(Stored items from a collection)

%%

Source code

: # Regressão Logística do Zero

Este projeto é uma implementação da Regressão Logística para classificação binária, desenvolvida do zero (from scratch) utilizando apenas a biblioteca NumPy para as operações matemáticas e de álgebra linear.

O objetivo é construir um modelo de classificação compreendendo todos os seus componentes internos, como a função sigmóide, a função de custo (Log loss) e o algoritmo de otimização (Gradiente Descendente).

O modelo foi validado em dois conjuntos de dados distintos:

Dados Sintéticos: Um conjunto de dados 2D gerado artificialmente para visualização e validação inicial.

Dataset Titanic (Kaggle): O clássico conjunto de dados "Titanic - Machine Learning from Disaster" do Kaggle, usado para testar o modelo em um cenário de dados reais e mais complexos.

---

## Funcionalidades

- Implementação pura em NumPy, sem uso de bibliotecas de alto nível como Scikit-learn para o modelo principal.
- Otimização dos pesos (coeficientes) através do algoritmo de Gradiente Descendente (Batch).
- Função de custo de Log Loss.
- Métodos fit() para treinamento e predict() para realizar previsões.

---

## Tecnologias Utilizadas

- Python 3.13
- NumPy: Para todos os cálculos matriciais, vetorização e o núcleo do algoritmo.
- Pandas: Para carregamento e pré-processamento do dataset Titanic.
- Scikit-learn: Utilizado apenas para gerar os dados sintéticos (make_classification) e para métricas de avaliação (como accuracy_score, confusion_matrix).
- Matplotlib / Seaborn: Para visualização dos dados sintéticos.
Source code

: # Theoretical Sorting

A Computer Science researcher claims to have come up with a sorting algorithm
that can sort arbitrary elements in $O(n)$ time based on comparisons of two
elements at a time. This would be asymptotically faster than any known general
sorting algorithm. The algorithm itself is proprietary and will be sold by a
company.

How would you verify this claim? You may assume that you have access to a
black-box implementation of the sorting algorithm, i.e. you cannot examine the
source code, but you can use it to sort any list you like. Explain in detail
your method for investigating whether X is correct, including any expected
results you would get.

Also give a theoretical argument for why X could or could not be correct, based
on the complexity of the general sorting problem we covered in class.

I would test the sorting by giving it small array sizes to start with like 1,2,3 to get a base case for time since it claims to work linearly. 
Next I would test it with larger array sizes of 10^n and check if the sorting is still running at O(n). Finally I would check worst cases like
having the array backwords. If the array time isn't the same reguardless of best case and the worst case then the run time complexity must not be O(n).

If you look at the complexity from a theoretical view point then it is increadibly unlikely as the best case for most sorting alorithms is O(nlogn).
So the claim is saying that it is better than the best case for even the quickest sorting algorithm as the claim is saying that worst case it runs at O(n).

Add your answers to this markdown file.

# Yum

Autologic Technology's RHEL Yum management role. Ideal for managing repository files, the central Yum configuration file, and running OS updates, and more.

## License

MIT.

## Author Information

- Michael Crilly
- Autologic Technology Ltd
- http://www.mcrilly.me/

%%

■ Your instructions
Go through the records above and copy every line with the word "Logística".

■ The completed task
: # Regressão Logística do Zero
Este projeto é uma implementação da Regressão Logística para classificação binária, desenvolvida do zero (from scratch) utilizando apenas a biblioteca NumPy para as operações matemáticas e de álgebra linear.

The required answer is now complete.